━━ DATA EXTRACTS
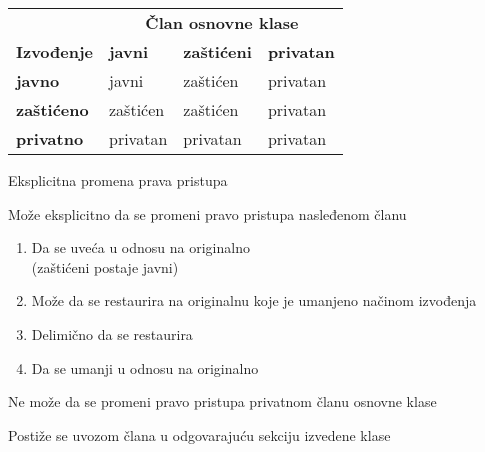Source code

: \documentclass{article}
\newenvironment{xitemize}{%
    
    \itemize
    \larger
}{%
    \enditemize
}
\let\olditemize\itemize
\let\endolditemize\enditemize
\renewenvironment{itemize}{%
    \smaller
    \olditemize
}{%
    \endolditemize
}
\begin{document}
\begin{xitemize}
\begin{multicols}{2}
\begin{itemize}
\end{itemize}
\columnbreak
\end{multicols}
\begin{table}[h]
    \centering
    \begin{tabular}{|l|lll}
    \hline
    \multicolumn{1}{|c|}{}                                     & \multicolumn{3}{c|}{\textbf{Član osnovne klase}}                                                                       \\ \cline{2-4} 
    \multicolumn{1}{|c|}{\multirow{-2}{*}{\textbf{Izvođenje}}} & \multicolumn{1}{l|}{\textbf{javni}} & \multicolumn{1}{l|}{\textbf{zaštićeni}} & \multicolumn{1}{l|}{\textbf{privatan}} \\ \hline
    \textbf{javno}                                             & \cellcolor[HTML]{DAE8FC}javni       & \cellcolor[HTML]{DAE8FC}zaštićen        & \cellcolor[HTML]{DAE8FC}privatan       \\ \cline{1-1}
    \textbf{zaštićeno}                                         & \cellcolor[HTML]{DAE8FC}zaštićen    & \cellcolor[HTML]{DAE8FC}zaštićen        & \cellcolor[HTML]{DAE8FC}privatan       \\ \cline{1-1}
    \textbf{privatno}                                          & \cellcolor[HTML]{DAE8FC}privatan    & \cellcolor[HTML]{DAE8FC}privatan        & \cellcolor[HTML]{DAE8FC}privatan       \\ \cline{1-1}
    \end{tabular}
    \end{table}
\item Eksplicitna promena prava pristupa
\begin{itemize}
    \item Može eksplicitno da se promeni pravo pristupa nasleđenom članu
    \begin{enumerate}
        \item Da se uveća u odnosu na originalno\\
        (zaštićeni postaje javni)
        \item Može da se restaurira na originalnu koje je umanjeno načinom izvođenja
        \item Delimično da se restaurira
        \item Da se umanji u odnosu na originalno
    \end{enumerate}
    \item Ne može da se promeni pravo pristupa privatnom članu osnovne klase
    \item Postiže se uvozom člana u odgovarajuću sekciju izvedene klase\\

\end{itemize}
\end{xitemize}
\end{document}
━━━━
* TASK PROMPT: Find each line holding the string "enditemize" in the listing above, then copy it.

* EXERCISE ANSWER:
    \enditemize
\let\endolditemize\enditemize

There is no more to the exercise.